WHAT IS EXPECTED: Below are several records. Retype exactly those lines running from the one with "在前篇也提及對於 Rust 提供的功能是否足夠有說服力讓" through the one with "CFLAGS and CXXFLAGS are", end lines included, and no others.

(Stored data)
--------------------------------------------------
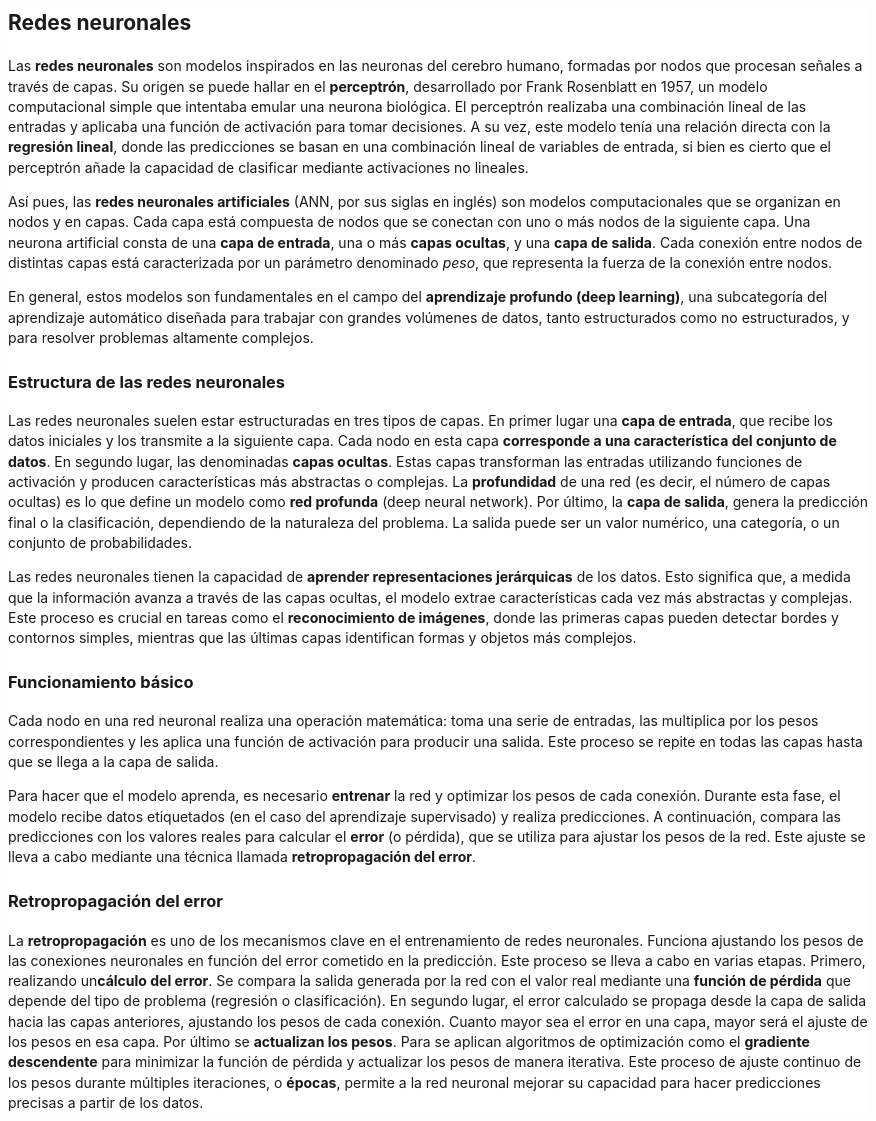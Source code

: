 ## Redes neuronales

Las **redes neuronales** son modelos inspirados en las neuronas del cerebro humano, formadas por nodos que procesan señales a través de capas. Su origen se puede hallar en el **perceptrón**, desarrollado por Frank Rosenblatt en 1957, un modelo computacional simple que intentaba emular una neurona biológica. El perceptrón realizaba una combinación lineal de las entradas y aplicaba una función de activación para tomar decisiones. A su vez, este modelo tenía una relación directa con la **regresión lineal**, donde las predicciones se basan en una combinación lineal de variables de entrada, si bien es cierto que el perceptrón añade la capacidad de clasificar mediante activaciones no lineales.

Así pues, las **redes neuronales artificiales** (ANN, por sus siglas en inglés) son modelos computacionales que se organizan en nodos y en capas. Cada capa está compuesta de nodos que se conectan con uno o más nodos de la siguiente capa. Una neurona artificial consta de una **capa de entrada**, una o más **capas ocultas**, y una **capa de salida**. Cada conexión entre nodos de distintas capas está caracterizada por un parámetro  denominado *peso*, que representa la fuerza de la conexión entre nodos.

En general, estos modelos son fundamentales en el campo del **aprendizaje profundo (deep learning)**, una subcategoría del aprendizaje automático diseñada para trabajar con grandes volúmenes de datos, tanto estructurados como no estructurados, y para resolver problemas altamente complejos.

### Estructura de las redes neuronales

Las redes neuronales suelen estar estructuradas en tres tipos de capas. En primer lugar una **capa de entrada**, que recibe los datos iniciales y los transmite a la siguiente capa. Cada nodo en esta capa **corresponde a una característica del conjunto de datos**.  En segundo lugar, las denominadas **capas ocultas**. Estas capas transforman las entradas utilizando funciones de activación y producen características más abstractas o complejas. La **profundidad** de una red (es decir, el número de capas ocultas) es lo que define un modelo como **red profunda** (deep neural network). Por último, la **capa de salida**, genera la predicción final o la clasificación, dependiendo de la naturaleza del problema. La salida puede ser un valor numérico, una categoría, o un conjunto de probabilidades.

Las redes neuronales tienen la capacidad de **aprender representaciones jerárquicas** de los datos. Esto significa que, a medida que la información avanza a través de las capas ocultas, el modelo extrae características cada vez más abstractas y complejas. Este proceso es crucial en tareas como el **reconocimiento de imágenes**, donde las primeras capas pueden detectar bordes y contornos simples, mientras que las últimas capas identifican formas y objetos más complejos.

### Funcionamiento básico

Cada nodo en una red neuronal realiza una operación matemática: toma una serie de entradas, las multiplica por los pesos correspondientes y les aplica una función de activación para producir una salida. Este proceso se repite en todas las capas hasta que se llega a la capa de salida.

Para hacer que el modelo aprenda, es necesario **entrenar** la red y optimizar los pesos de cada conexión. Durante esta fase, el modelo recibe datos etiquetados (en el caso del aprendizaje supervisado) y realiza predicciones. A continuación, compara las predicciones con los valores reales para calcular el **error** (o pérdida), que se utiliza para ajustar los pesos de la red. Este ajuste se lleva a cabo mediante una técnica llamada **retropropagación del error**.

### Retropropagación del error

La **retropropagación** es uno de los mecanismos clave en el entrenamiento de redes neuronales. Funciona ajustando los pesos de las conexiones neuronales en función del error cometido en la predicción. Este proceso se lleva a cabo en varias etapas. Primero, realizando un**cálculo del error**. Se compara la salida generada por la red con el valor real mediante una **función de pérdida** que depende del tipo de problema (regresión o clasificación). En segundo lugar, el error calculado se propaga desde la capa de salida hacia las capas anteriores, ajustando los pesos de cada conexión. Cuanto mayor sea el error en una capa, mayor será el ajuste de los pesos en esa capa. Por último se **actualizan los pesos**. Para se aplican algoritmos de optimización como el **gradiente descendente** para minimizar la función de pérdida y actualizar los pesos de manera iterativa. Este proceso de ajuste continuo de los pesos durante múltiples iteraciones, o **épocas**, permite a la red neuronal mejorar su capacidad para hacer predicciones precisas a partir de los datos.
--------------------------------------------------
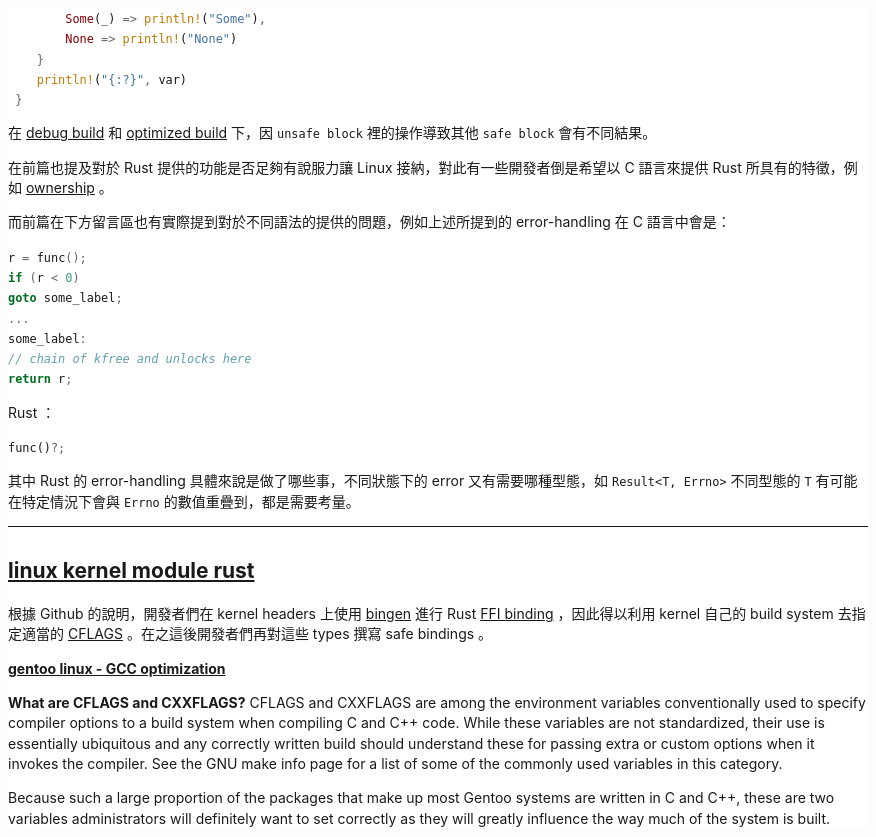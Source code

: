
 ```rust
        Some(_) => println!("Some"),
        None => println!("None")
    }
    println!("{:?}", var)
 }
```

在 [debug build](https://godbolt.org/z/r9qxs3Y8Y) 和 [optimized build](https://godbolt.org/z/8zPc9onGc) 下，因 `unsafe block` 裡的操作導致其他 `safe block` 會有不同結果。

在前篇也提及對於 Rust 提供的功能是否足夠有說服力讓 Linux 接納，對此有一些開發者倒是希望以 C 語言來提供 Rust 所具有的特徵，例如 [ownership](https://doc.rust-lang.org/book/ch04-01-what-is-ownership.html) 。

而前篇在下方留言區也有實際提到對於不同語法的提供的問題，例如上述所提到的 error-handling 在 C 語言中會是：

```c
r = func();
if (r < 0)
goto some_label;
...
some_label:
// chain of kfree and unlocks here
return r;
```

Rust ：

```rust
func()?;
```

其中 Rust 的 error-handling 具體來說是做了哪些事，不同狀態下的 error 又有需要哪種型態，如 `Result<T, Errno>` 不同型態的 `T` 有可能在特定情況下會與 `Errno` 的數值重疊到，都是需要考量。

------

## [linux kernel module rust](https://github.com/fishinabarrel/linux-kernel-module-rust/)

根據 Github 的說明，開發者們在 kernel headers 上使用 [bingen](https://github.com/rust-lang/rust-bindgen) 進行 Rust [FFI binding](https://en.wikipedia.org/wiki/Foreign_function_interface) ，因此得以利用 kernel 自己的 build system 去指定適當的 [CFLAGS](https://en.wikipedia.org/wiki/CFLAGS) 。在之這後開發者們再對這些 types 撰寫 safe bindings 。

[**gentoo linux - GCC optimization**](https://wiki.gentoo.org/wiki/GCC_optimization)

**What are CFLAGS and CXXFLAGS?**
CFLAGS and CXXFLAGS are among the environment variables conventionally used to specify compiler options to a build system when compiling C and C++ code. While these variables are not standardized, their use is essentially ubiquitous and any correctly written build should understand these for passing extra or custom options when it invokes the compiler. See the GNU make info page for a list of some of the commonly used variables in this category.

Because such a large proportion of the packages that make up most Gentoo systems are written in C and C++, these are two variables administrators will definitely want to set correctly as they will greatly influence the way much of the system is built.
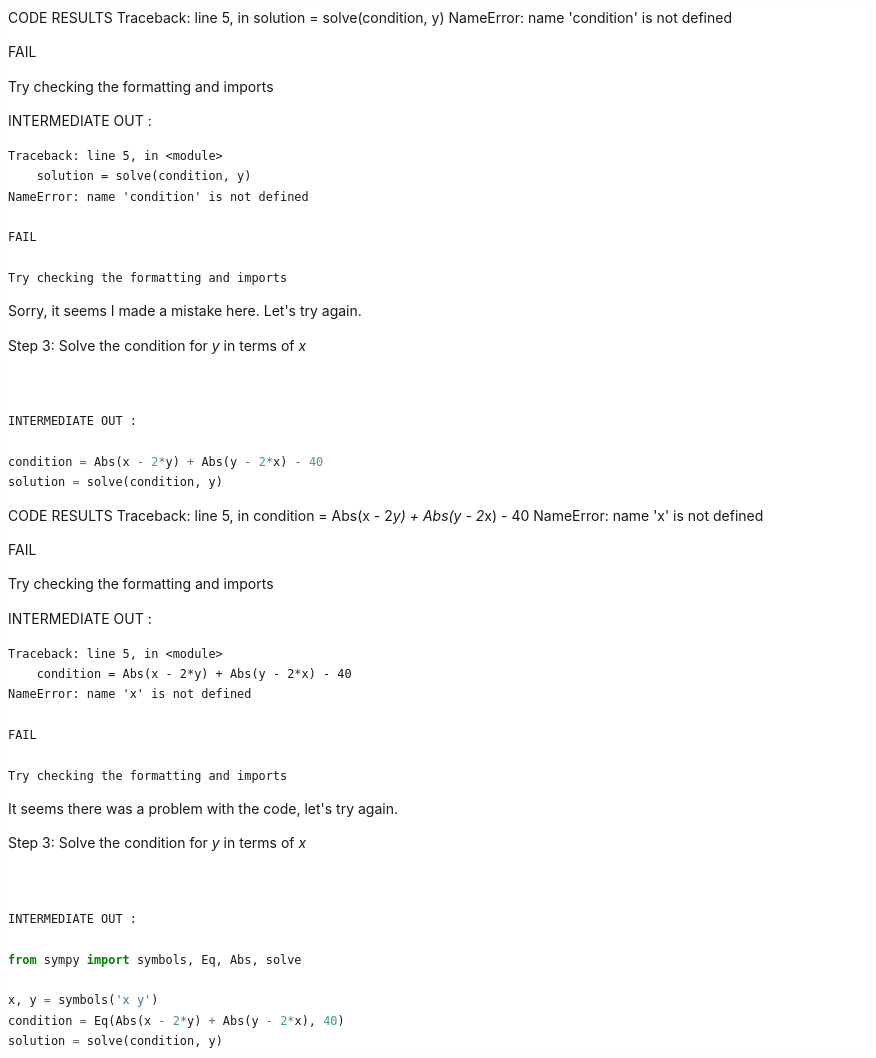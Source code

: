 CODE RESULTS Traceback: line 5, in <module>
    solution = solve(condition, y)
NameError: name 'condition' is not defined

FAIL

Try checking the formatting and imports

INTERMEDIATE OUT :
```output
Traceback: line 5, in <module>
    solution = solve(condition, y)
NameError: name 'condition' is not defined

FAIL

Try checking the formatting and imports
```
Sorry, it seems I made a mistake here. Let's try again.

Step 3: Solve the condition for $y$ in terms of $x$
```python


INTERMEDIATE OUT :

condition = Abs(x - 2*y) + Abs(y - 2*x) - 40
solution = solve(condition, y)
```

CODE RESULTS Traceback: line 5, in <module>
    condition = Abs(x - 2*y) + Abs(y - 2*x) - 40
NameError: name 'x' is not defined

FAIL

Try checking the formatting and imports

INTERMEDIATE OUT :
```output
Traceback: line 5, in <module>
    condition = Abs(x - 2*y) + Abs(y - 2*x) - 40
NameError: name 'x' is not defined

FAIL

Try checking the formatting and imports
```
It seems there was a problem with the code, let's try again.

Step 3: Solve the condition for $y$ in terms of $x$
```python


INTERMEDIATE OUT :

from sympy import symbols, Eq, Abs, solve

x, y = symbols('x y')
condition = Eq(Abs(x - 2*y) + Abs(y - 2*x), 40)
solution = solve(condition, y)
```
--------------------------------------------------
EXERCISE RESULT:
在前篇也提及對於 Rust 提供的功能是否足夠有說服力讓 Linux 接納，對此有一些開發者倒是希望以 C 語言來提供 Rust 所具有的特徵，例如 [ownership](https://doc.rust-lang.org/book/ch04-01-what-is-ownership.html) 。

而前篇在下方留言區也有實際提到對於不同語法的提供的問題，例如上述所提到的 error-handling 在 C 語言中會是：

```c
r = func();
if (r < 0)
goto some_label;
...
some_label:
// chain of kfree and unlocks here
return r;
```

Rust ：

```rust
func()?;
```

其中 Rust 的 error-handling 具體來說是做了哪些事，不同狀態下的 error 又有需要哪種型態，如 `Result<T, Errno>` 不同型態的 `T` 有可能在特定情況下會與 `Errno` 的數值重疊到，都是需要考量。

------

## [linux kernel module rust](https://github.com/fishinabarrel/linux-kernel-module-rust/)

根據 Github 的說明，開發者們在 kernel headers 上使用 [bingen](https://github.com/rust-lang/rust-bindgen) 進行 Rust [FFI binding](https://en.wikipedia.org/wiki/Foreign_function_interface) ，因此得以利用 kernel 自己的 build system 去指定適當的 [CFLAGS](https://en.wikipedia.org/wiki/CFLAGS) 。在之這後開發者們再對這些 types 撰寫 safe bindings 。

[**gentoo linux - GCC optimization**](https://wiki.gentoo.org/wiki/GCC_optimization)

**What are CFLAGS and CXXFLAGS?**
CFLAGS and CXXFLAGS are among the environment variables conventionally used to specify compiler options to a build system when compiling C and C++ code. While these variables are not standardized, their use is essentially ubiquitous and any correctly written build should understand these for passing extra or custom options when it invokes the compiler. See the GNU make info page for a list of some of the commonly used variables in this category.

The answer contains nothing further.